A mutual fund is simply a financial intermediary that allows a group of investors to pool their money together with a predetermined investment objective. As you probably know, mutual funds have become extremely popular over the last 20 years. What was once just another obscure financial instrument is now a part of our daily lives. After all, it's common knowledge that investing in mutual funds is better than simply letting your cash waste away in a savings account.


Definition:

A mutual fund is simply a financial intermediary that allows a group of investors to pool their money together with a predetermined investment objective. The mutual fund will have a fund manager who is responsible for investing the pooled money into specific securities (usually stocks or bonds). When you invest in a mutual fund, you are buying shares (or portions) of the mutual fund and become a shareholder of the fund. Mutual funds are one of the best investments ever created because they are very cost efficient and very easy to invest in (you don't have to figure out which stocks or bonds to buy). If you would like to know the history of mutual funds, By pooling money together in a mutual fund, investors can purchase stocks or bonds with much lower trading costs than if they tried to do it on their own. But the biggest advantage to mutual funds is diversification. You can make money from a mutual fund in three ways: 
»  Income earned from dividends on stocks and interest on bonds. A fund pays out nearly all income it receives over the year to fund owners in the form of a distribution.
»  If the fund sells securities that have increased in price, the fund has a capital Gain. Most funds also pass on these gains to investors in a distribution.
»  If fund holdings increase in price but are not sold by the fund manager, the fund's shares increase in price. You can then sell your mutual fund shares for a profit.
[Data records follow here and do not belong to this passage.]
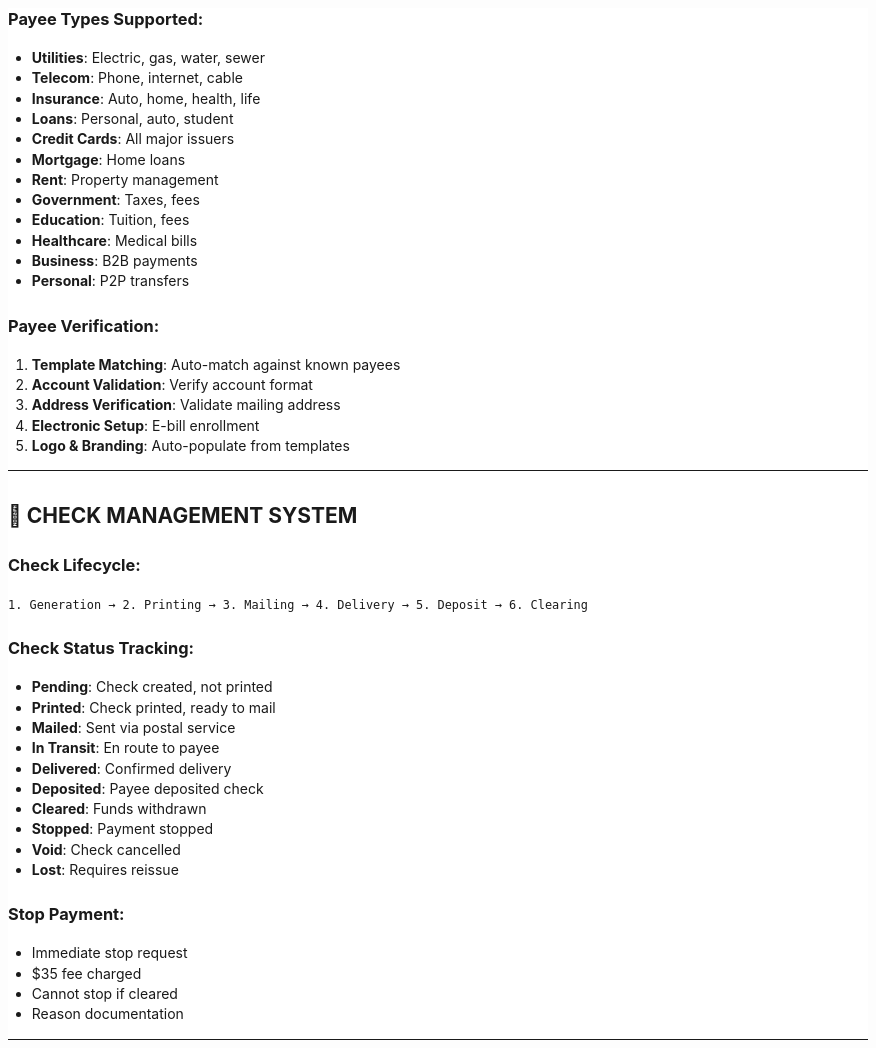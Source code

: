 ### Payee Types Supported:
- **Utilities**: Electric, gas, water, sewer
- **Telecom**: Phone, internet, cable
- **Insurance**: Auto, home, health, life
- **Loans**: Personal, auto, student
- **Credit Cards**: All major issuers
- **Mortgage**: Home loans
- **Rent**: Property management
- **Government**: Taxes, fees
- **Education**: Tuition, fees
- **Healthcare**: Medical bills
- **Business**: B2B payments
- **Personal**: P2P transfers

### Payee Verification:
1. **Template Matching**: Auto-match against known payees
2. **Account Validation**: Verify account format
3. **Address Verification**: Validate mailing address
4. **Electronic Setup**: E-bill enrollment
5. **Logo & Branding**: Auto-populate from templates

---

## 📄 CHECK MANAGEMENT SYSTEM

### Check Lifecycle:
```
1. Generation → 2. Printing → 3. Mailing → 4. Delivery → 5. Deposit → 6. Clearing
```

### Check Status Tracking:
- **Pending**: Check created, not printed
- **Printed**: Check printed, ready to mail
- **Mailed**: Sent via postal service
- **In Transit**: En route to payee
- **Delivered**: Confirmed delivery
- **Deposited**: Payee deposited check
- **Cleared**: Funds withdrawn
- **Stopped**: Payment stopped
- **Void**: Check cancelled
- **Lost**: Requires reissue

### Stop Payment:
- Immediate stop request
- $35 fee charged
- Cannot stop if cleared
- Reason documentation

---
Advantages of Mutual Fund:

»  Professional Management
A mutual fund is a relatively inexpensive way for a small investor to get a full-time manager to make and monitor investments.


»  Diversification
By owning shares in a mutual fund instead of owning individual stocks or bonds, your risk is spread out.


»  Economies of Scale
Because a mutual fund buys and sells large amounts of securities at a time, its transaction costs are lower than you as an individual would pay.


»  Liquidity
Just like an individual stock, a mutual fund allows you to request that your shares be converted into cash at any time.


»  Simplicity
Buying a mutual fund is easy! Most Companies have their own line of mutual funds, and the minimum investment is small.


Creating wealth through mutual funds:
Through mutual funds we can create wealth and also forgo the market risk factor by a technique called averaging which can be achieved through Systematic Investment plan (SIP) and Systematic Transfer Plan (STP).